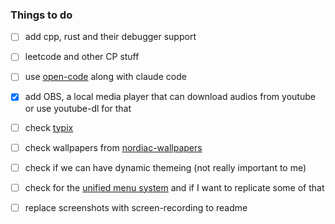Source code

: ### Things to do

- [ ] add cpp, rust and their debugger support  
- [ ] leetcode and other CP stuff  

- [ ] use [open-code](https://github.com/sst/opencode) along with claude code
- [x] add OBS, a local media player that can download audios from youtube or use youtube-dl for that  
- [ ] check [typix](https://github.com/loqusion/typix?tab=readme-ov-file)
- [ ] check wallpapers from [nordiac-wallpapers](https://github.com/linuxdotexe/nordic-wallpapers)
- [ ] check if we can have dynamic themeing (not really important to me)
- [ ] check for the [unified menu system](https://www.youtube.com/watch?v=Cft6mZDzIng&t=131s) and if I want to replicate some of that
- [ ] replace screenshots with screen-recording to readme  
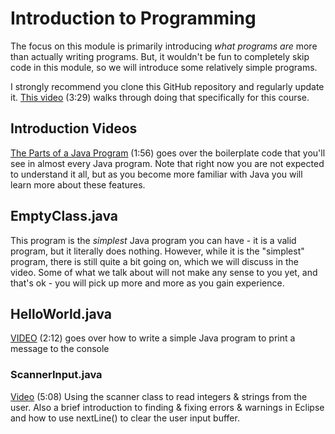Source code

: # Introduction to Programming

The focus on this module is primarily introducing *what programs are* more than actually writing programs. But, it wouldn't be fun to completely skip code in this module, so we will introduce some relatively simple programs.

I strongly recommend you clone this GitHub repository and regularly update it.  [This video](https://youtu.be/1inyTtkqRbw) (3:29) walks through doing that specifically for this course.  

## Introduction Videos

[The Parts of a Java Program](https://youtu.be/R_CA3St31ng) (1:56) goes over the boilerplate code that you'll see in almost every Java program.  Note that right now you are not expected to understand it all, but as you become more familiar with Java you will learn more about these features.


## EmptyClass.java

This program is the *simplest* Java program you can have - it is a valid program, but it literally does nothing. However, while it is the "simplest" program, there is still quite a bit going on, which we will discuss in the video. Some of what we talk about will not make any sense to you yet, and that's ok - you will pick up more and more as you gain experience.

## HelloWorld.java

[VIDEO](https://youtu.be/T5WdWfnWbW4) (2:12) goes over how to write a simple Java program to print a message to the console

### ScannerInput.java 

[Video](https://youtu.be/TwDUcFFfY70) (5:08) Using the scanner class to read integers & strings from the user.  Also a brief introduction to finding & fixing errors & warnings in Eclipse and how to use nextLine() to clear the user input buffer.
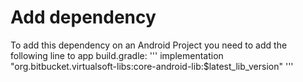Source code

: # Add dependency

To add this dependency on an Android Project you need to add the following line to app build.gradle:
'''
implementation "org.bitbucket.virtualsoft-libs:core-android-lib:$latest_lib_version"
'''
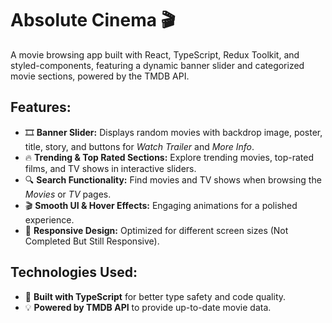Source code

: # Absolute Cinema 🎬

A movie browsing app built with React, TypeScript, Redux Toolkit, and styled-components, featuring a dynamic banner slider and categorized movie sections, powered by the TMDB API.

## Features:

-   🎞️ **Banner Slider:** Displays random movies with backdrop image, poster, title, story, and buttons for _Watch Trailer_ and _More Info_.
-   🔥 **Trending & Top Rated Sections:** Explore trending movies, top-rated films, and TV shows in interactive sliders.
-   🔍 **Search Functionality:** Find movies and TV shows when browsing the _Movies_ or _TV_ pages.
-   🎬 **Smooth UI & Hover Effects:** Engaging animations for a polished experience.
-   📱 **Responsive Design:** Optimized for different screen sizes (Not Completed But Still Responsive).

## Technologies Used:

-   🚀 **Built with TypeScript** for better type safety and code quality.
-   💡 **Powered by TMDB API** to provide up-to-date movie data.
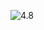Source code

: ![4.8](https://cloud.githubusercontent.com/assets/16949849/13051215/eda3384e-d41d-11e5-90c3-255babe2c8c3.png)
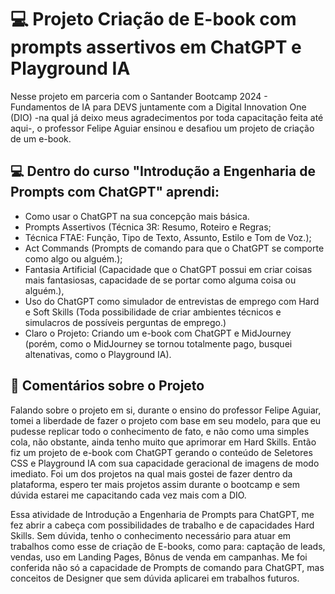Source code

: # 💻 Projeto Criação de E-book com prompts assertivos em ChatGPT e Playground IA

Nesse projeto em parceria com o Santander Bootcamp 2024 - Fundamentos de IA para DEVS juntamente com a Digital Innovation One (DIO) -na qual já deixo meus agradecimentos por toda capacitação feita até aqui-, o professor Felipe Aguiar ensinou e desafiou um projeto de criação de um e-book.

## 💻 Dentro do curso "Introdução a Engenharia de Prompts com ChatGPT" aprendi:

- Como usar o ChatGPT na sua concepção mais básica.
- Prompts Assertivos (Técnica 3R: Resumo, Roteiro e Regras;
- Técnica FTAE: Função, Tipo de Texto, Assunto, Estilo e Tom de Voz.);
- Act Commands (Prompts de comando para que o ChatGPT se comporte como algo ou alguém.);
- Fantasia Artificial (Capacidade que o ChatGPT possui em criar coisas mais fantasiosas, capacidade de se portar como alguma coisa ou alguém.),
- Uso do ChatGPT como simulador de entrevistas de emprego com Hard e Soft Skills (Toda possibilidade de criar ambientes técnicos e simulacros de possíveis perguntas de emprego.)
- Claro o Projeto: Criando um e-book com ChatGPT e MidJourney (porém, como o MidJourney se tornou totalmente pago, busquei altenativas, como o Playground IA).

## 💭 Comentários sobre o Projeto

Falando sobre o projeto em si, durante o ensino do professor Felipe Aguiar, tomei a liberdade de fazer o projeto com base em seu modelo, para que eu pudesse replicar todo o conhecimento de fato, e não como uma simples cola, não obstante, ainda tenho muito que aprimorar em Hard Skills. Então fiz um projeto de e-book com ChatGPT gerando o conteúdo de Seletores CSS e Playground IA com sua capacidade geracional de imagens de modo imediato. Foi um dos projetos na qual mais gostei de fazer dentro da plataforma, espero ter mais projetos assim durante o bootcamp e sem dúvida estarei me capacitando cada vez mais com a DIO.

Essa atividade de Introdução a Engenharia de Prompts para ChatGPT, me fez abrir a cabeça com possibilidades de trabalho e de capacidades Hard Skills. Sem dúvida, tenho o conhecimento necessário para atuar em trabalhos como esse de criação de E-books, como para: captação de leads, vendas, uso em Landing Pages, Bônus de venda em campanhas. Me foi conferida não só a capacidade de Prompts de comando para ChatGPT, mas conceitos de Designer que sem dúvida aplicarei em trabalhos futuros.
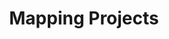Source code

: ---
title: "Mapping Projects"
description: "Proyectos de mapeo y analisis espacial por Felipe Valdez."
---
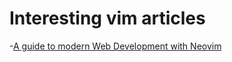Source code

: # Interesting vim articles

-[A guide to modern Web Development with Neovim](https://www.freecodecamp.org/news/a-guide-to-modern-web-development-with-neo-vim-333f7efbf8e2/)
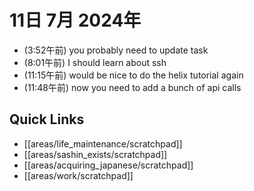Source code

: # 11日 7月 2024年
- (3:52午前) you probably need to update task
- (8:01午前) I should learn about ssh
- (11:15午前) would be nice to do the helix tutorial again
- (11:48午前) now you need to add a bunch of api calls






## Quick Links
- [[areas/life_maintenance/scratchpad]]
- [[areas/sashin_exists/scratchpad]]
- [[areas/acquiring_japanese/scratchpad]]
- [[areas/work/scratchpad]]

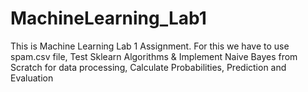 # MachineLearning_Lab1
This is Machine Learning Lab 1 Assignment. For this we have to use spam.csv file,  Test Sklearn Algorithms &amp; Implement Naive Bayes from Scratch for data processing, Calculate Probabilities, Prediction and Evaluation
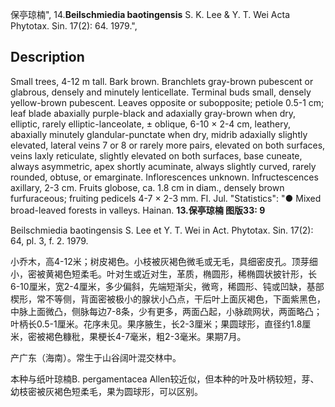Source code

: 保亭琼楠",
14.**Beilschmiedia baotingensis** S. K. Lee & Y. T. Wei Acta Phytotax. Sin. 17(2): 64. 1979.",

## Description
Small trees, 4-12 m tall. Bark brown. Branchlets gray-brown pubescent or glabrous, densely and minutely lenticellate. Terminal buds small, densely yellow-brown pubescent. Leaves opposite or subopposite; petiole 0.5-1 cm; leaf blade abaxially purple-black and adaxially gray-brown when dry, elliptic, rarely elliptic-lanceolate, ± oblique, 6-10 × 2-4 cm, leathery, abaxially minutely glandular-punctate when dry, midrib adaxially slightly elevated, lateral veins 7 or 8 or rarely more pairs, elevated on both surfaces, veins laxly reticulate, slightly elevated on both surfaces, base cuneate, always asymmetric, apex shortly acuminate, always slightly curved, rarely rounded, obtuse, or emarginate. Inflorescences unknown. Infructescences axillary, 2-3 cm. Fruits globose, ca. 1.8 cm in diam., densely brown furfuraceous; fruiting pedicels 4-7 × 2-3 mm. Fl. Jul.
  "Statistics": "● Mixed broad-leaved forests in valleys. Hainan.
**13.保亭琼楠 图版33: 9**

Beilschmiedia baotingensis S. Lee et Y. T. Wei in Act. Phytotax. Sin. 17(2): 64, pl. 3, f. 2. 1979.

小乔木，高4-12米；树皮褐色。小枝被灰褐色微毛或无毛，具细密皮孔。顶芽细小，密被黄褐色短柔毛。叶对生或近对生，革质，椭圆形，稀椭圆状披针形，长6-10厘米，宽2-4厘米，多少偏斜，先端短渐尖，微弯，稀圆形、钝或凹缺，基部楔形，常不等侧，背面密被极小的腺状小凸点，干后叶上面灰褐色，下面紫黑色，中脉上面微凸，侧脉每边7-8条，少有更多，两面凸起，小脉疏网状，两面略凸；叶柄长0.5-1厘米。花序未见。果序腋生，长2-3厘米；果圆球形，直径约1.8厘米，密被褐色糠秕，果梗长4-7毫米，粗2-3毫米。果期7月。

产广东（海南）。常生于山谷阔叶混交林中。

本种与纸叶琼楠B. pergamentacea Allen较近似，但本种的叶及叶柄较短，芽、幼枝密被灰褐色短柔毛，果为圆球形，可以区别。
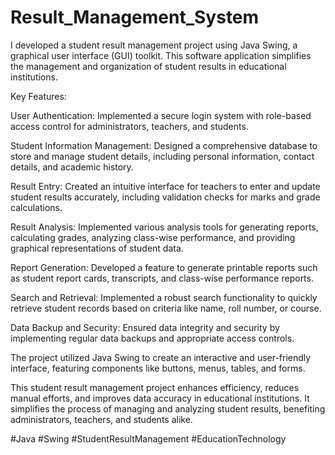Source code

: # Result_Management_System
I developed a student result management project using Java Swing, a graphical user interface (GUI) toolkit. This software application simplifies the management and organization of student results in educational institutions.

Key Features:

User Authentication: Implemented a secure login system with role-based access control for administrators, teachers, and students.

Student Information Management: Designed a comprehensive database to store and manage student details, including personal information, contact details, and academic history.

Result Entry: Created an intuitive interface for teachers to enter and update student results accurately, including validation checks for marks and grade calculations.

Result Analysis: Implemented various analysis tools for generating reports, calculating grades, analyzing class-wise performance, and providing graphical representations of student data.

Report Generation: Developed a feature to generate printable reports such as student report cards, transcripts, and class-wise performance reports.

Search and Retrieval: Implemented a robust search functionality to quickly retrieve student records based on criteria like name, roll number, or course.

Data Backup and Security: Ensured data integrity and security by implementing regular data backups and appropriate access controls.

The project utilized Java Swing to create an interactive and user-friendly interface, featuring components like buttons, menus, tables, and forms.

This student result management project enhances efficiency, reduces manual efforts, and improves data accuracy in educational institutions. It simplifies the process of managing and analyzing student results, benefiting administrators, teachers, and students alike.

#Java #Swing #StudentResultManagement #EducationTechnology
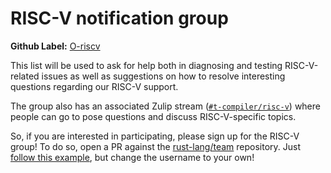 # RISC-V notification group

**Github Label:** [O-riscv]

[O-riscv]: https://github.com/rust-lang/rust/labels/O-riscv

This list will be used to ask for help both in diagnosing and testing
RISC-V-related issues as well as suggestions on how to resolve
interesting questions regarding our RISC-V support.

The group also has an associated Zulip stream ([`#t-compiler/risc-v`])
where people can go to pose questions and discuss RISC-V-specific
topics.

So, if you are interested in participating, please sign up for the
RISC-V group! To do so, open a PR against the [rust-lang/team]
repository. Just [follow this example][eg], but change the username to
your own!

[`#t-compiler/risc-v`]: https://rust-lang.zulipchat.com/#narrow/stream/250483-t-compiler.2Frisc-v
[rust-lang/team]: https://github.com/rust-lang/team
[eg]: https://github.com/rust-lang/team/pull/394
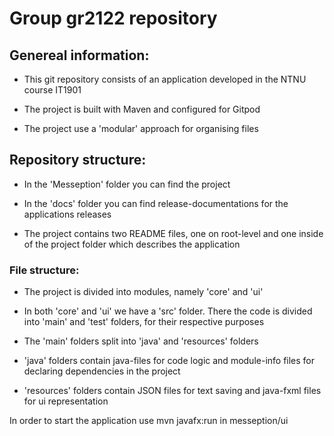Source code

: # Group gr2122 repository

## Genereal information:
- This git repository consists of an application developed in the NTNU course IT1901

- The project is built with Maven and configured for Gitpod

- The project use a 'modular' approach for organising files

## Repository structure:
- In the 'Messeption' folder you can find the project

- In the 'docs' folder you can find release-documentations for the applications releases

- The project contains two README files, one on root-level and one inside of the project folder which describes the application

### File structure:
- The project is divided into modules, namely 'core' and 'ui'
- In both 'core' and 'ui' we have a 'src' folder. There the code is divided into 'main' and 'test' folders, for their respective purposes
- The 'main' folders split into 'java' and 'resources' folders

- 'java' folders contain java-files for code logic and module-info files for declaring dependencies in the project
- 'resources' folders contain JSON files for text saving and java-fxml files for ui representation

In order to start the application use mvn javafx:run in messeption/ui
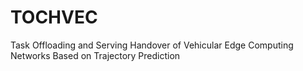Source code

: # TOCHVEC

Task Offloading and Serving Handover of
Vehicular Edge Computing Networks
Based on Trajectory Prediction
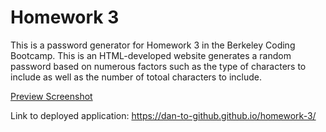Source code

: # Homework 3

This is a password generator for Homework 3 in the Berkeley Coding Bootcamp. This is an HTML-developed website generates a random password based on numerous factors such as the type of characters to include as well as the number of totoal characters to include.

[Preview Screenshot](./Assets/Preview.png)

Link to deployed application: https://dan-to-github.github.io/homework-3/
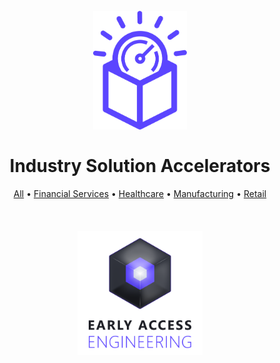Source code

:<h1 align="center">
  <br/>
  <a href="https://github.com/microsoft/early-access-engineering/"><img src="../docs/assets/sa-icon-purple.png?raw=true" alt="icon" width="150" /></a>
  <br/><br/>
  Industry Solution Accelerators
  <br/>
</h1>

<div align="center">
  <a href="https://github.com/microsoft/early-access-engineering/">All</a> •
  <a href="./financial.md">Financial Services</a> •
  <a href="./healthcare.md">Healthcare</a> •
  <a href="./manufacturing.md">Manufacturing</a> •
  <a href="./retail.md">Retail</a>
  <br/><br/>
</div>

<div align="center">
  <br/><br/>
  <a href="https://github.com/microsoft/early-access-engineering/">
    <img src="../docs/assets/eae-logo-stack.png?raw=true" alt="Early Access Engineering" width="200" />
  </a>
  <br/>
</div>
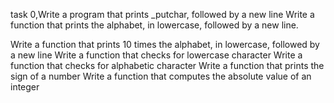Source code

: task 0,Write a program that prints _putchar, followed by a new line
Write a function that prints the alphabet, in lowercase, followed by a new line.


Write a function that prints 10 times the alphabet, in lowercase, followed by a new line
Write a function that checks for lowercase character
Write a function that checks for alphabetic character
Write a function that prints the sign of a number
Write a function that computes the absolute value of an integer
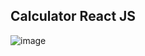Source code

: ## Calculator React JS


![image](https://user-images.githubusercontent.com/18406724/70709685-1f376000-1ce6-11ea-8772-fb36947e19b5.png)
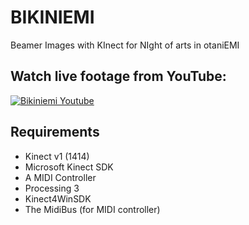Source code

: # BIKINIEMI

Beamer Images with KInect for NIght of arts in otaniEMI

## Watch live footage from YouTube:
[![Bikiniemi Youtube](https://img.youtube.com/vi/aTdnkJQuRV8/0.jpg)](https://www.youtube.com/watch?v=aTdnkJQuRV8)

## Requirements
- Kinect v1 (1414)
- Microsoft Kinect SDK
- A MIDI Controller
- Processing 3
- Kinect4WinSDK
- The MidiBus (for MIDI controller)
○ ○ ○ ○ ○
Exercise objective: All lines from the one that contains "Beamer Images with" through the end of the material are to be quoted exactly, with both ends included.

Answer to this task:
Beamer Images with KInect for NIght of arts in otaniEMI

## Watch live footage from YouTube:
[![Bikiniemi Youtube](https://img.youtube.com/vi/aTdnkJQuRV8/0.jpg)](https://www.youtube.com/watch?v=aTdnkJQuRV8)

## Requirements
- Kinect v1 (1414)
- Microsoft Kinect SDK
- A MIDI Controller
- Processing 3
- Kinect4WinSDK
- The MidiBus (for MIDI controller)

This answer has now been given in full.